Language Resources

Language resources are the collective materials used by those engaged in language-related education, research and technology development. Spanning data collections, corpora, software, research papers and specifications, these vital tools aid and inspire scientific progress.

The Data pages represent the heart of LDC's mission to make language resources available to the broad community. Obtaining Data describes how to license data from LDC's growing online Catalog. LDC Online contains portions of the Consortium's data collections in a searchable format. LDC members have full access to this database; guest accounts are also available for nonmembers. Students pursuing studies in the field can submit an application to the semi-annual Data Scholarships program.

LDC's Tools pages highlight software developed and distributed by LDC. All tools are available at no cost under an open source license. License details may vary.

The Papers page contains publications by LDC staff about their work and issues of interest in the field and includes papers and slides presented at conferences, journal publications and books.

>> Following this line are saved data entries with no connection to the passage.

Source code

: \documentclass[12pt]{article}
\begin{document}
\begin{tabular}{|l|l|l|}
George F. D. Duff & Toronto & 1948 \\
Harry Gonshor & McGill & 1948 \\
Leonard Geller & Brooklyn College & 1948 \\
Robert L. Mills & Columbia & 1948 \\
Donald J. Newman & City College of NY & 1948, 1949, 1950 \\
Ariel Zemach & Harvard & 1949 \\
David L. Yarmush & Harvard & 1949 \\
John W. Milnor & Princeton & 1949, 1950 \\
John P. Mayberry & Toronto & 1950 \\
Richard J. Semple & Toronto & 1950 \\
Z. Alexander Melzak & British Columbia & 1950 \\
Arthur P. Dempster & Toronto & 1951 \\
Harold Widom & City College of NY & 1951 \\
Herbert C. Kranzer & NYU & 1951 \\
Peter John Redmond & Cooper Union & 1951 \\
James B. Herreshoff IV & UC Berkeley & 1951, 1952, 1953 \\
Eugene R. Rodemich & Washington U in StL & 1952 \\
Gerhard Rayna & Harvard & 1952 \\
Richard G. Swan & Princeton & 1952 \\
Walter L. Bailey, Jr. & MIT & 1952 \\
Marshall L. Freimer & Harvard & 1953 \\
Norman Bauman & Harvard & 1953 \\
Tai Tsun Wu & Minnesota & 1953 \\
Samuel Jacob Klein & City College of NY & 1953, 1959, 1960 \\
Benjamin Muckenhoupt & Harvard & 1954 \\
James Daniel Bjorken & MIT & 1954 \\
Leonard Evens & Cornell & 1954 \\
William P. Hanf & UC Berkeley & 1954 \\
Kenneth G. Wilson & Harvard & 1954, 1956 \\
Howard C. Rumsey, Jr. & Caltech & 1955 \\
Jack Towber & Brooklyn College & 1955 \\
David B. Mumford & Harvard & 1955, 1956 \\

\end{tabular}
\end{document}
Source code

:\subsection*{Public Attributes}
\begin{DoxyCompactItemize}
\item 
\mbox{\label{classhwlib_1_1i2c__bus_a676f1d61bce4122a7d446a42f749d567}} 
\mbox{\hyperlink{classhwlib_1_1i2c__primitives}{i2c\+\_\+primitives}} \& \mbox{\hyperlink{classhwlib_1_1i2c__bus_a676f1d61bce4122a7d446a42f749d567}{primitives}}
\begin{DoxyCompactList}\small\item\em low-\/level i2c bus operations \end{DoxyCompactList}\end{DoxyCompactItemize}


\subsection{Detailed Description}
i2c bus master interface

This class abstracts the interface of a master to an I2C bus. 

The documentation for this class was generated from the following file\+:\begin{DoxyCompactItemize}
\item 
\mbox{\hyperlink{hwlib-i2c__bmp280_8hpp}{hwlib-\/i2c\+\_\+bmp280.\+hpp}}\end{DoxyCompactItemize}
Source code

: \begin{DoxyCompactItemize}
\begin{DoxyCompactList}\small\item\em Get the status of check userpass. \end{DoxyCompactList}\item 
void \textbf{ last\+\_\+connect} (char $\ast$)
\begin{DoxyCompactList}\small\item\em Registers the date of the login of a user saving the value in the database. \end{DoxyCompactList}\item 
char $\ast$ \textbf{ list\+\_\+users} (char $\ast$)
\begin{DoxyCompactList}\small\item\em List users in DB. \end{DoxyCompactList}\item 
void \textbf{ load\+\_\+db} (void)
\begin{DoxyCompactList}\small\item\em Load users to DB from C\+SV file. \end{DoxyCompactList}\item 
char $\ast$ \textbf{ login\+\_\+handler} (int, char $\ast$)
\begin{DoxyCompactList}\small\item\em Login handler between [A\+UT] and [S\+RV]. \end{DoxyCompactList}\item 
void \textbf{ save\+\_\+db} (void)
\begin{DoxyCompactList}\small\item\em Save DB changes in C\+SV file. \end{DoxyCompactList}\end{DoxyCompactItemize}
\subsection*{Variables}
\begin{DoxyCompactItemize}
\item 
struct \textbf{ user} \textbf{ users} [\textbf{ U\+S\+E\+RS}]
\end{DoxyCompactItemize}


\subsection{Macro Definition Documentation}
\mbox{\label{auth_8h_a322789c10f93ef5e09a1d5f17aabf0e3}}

LDC's LR Wiki catalogs data, software, descriptive grammars and other resources for a variety of languages but especially those with a paucity of generally available resources for research. The wiki contains resource listings for Bengali, Berber, Breton, Ewe, Greek (Ancient), Indonesian, Hindi, Latin, Panjabi, Pashto, Sorani (Central Kurdish), Russian, Tagalog, Tamil and Urdu, and for the following Sign Languages: American, British, Catalan, Dutch, Flemish, German, Japanese, New Zealand, Polish, Spanish and Swiss German.